Le second tome de la trilogie africaine d'Alain Brézault et de Jean-Denis Pendanx, Les Corruptibles, continue d'évoluer en circonvolutions vagues par manque de caractérisation des protagonistes impliqués : le polar tendu là avance à tâtons derrière
une belle dynamique formelle,
mettant enfin la lumière sur le duo principal, mais ne captive toujours pas : ne parvient pas à titiller les méninges du lecteur laissé en mode passif.
Touches de sorcellerie autour d'un intriguant vieux sage musulman, massacre barbare et organisé d'un village entier, trafic de diamants, magouilles immobilières et détournements de fonds : les embrouilles se multiplient sur la piste de l'inspecteur Yapo qui va bientôt se confronter aux huiles du régime. L'avantage de ce volume sur l'opus précédent, c'est qu'enfin on s'attache à un personnage, que c'est avec lui qu'on évolue et qu'on avance dans l'intrigue : l'inspecteur y est déterminé, sympathique derrière son éternelle mauvaise humeur, intelligent, foutrement honnête et courageux. Son adjoint, Shérif, offre agréablement le pendant dérisoire du duo, un poil inculte, joueur, zélé mais diablement nigaud et obsédé. A travers divers décors qui font la visite cosmopolite de ce composite d'une Afrique française post-coloniale, l'on commence à se dépayser doucement, et malgré la persistance de certains clichés,
le récit s'affirme en une forme plus assurée
et plus concentrée. Infiniment plus nette.

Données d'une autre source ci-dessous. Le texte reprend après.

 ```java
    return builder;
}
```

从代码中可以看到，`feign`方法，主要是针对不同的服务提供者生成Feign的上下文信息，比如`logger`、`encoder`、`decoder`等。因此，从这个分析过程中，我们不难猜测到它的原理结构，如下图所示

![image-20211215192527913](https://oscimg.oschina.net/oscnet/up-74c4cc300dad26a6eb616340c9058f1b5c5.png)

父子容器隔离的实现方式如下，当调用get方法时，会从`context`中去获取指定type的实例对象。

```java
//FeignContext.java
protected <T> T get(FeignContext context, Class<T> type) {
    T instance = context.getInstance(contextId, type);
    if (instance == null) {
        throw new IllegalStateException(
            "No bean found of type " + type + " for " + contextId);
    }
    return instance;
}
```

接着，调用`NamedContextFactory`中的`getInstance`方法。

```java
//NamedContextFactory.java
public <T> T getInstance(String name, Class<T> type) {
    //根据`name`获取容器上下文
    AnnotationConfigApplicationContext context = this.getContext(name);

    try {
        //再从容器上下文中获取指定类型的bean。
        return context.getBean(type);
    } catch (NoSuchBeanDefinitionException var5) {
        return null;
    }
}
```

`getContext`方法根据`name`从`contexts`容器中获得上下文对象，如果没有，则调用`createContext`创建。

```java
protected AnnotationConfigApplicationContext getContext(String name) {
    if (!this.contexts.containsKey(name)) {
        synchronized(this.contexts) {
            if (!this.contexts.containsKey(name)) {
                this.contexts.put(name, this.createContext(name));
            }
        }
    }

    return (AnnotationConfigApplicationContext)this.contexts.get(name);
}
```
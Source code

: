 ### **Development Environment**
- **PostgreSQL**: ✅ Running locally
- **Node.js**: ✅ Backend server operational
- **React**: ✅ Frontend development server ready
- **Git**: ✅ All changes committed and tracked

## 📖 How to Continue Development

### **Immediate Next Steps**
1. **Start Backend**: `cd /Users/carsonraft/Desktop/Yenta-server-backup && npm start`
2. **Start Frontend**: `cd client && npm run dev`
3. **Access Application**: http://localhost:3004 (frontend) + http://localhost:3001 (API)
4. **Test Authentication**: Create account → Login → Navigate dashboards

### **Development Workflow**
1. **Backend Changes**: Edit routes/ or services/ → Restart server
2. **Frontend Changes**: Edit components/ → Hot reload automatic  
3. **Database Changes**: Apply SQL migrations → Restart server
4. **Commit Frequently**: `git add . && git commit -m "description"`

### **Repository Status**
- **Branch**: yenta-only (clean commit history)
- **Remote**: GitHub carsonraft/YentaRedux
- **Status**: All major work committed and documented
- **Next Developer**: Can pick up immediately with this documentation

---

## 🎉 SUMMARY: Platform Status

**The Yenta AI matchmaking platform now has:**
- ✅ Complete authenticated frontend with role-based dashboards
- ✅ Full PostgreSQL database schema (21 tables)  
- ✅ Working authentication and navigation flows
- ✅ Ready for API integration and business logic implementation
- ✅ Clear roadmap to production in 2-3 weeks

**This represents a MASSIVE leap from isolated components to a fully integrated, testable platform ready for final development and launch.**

Le plaisir du dessin de Jean-Denis Pendanx est le même : chatoyant et caricatural, vif au service d'un montage dynamique. Creusant enfin l'intrigue et ses protagonistes, Alain Brézault fait résistance : laisse place à plus d'imaginaire chez son lecteur et, sans encore convaincre ou intriguer à point, saisit mieux les enjeux humains de son récit. Avec de nombreux Zig Zag, le coeur de la trilogie trouve son rythme autour d'un
amusant duo
et la peinture comique offre enfin le recul nécessaire au divertissement léger.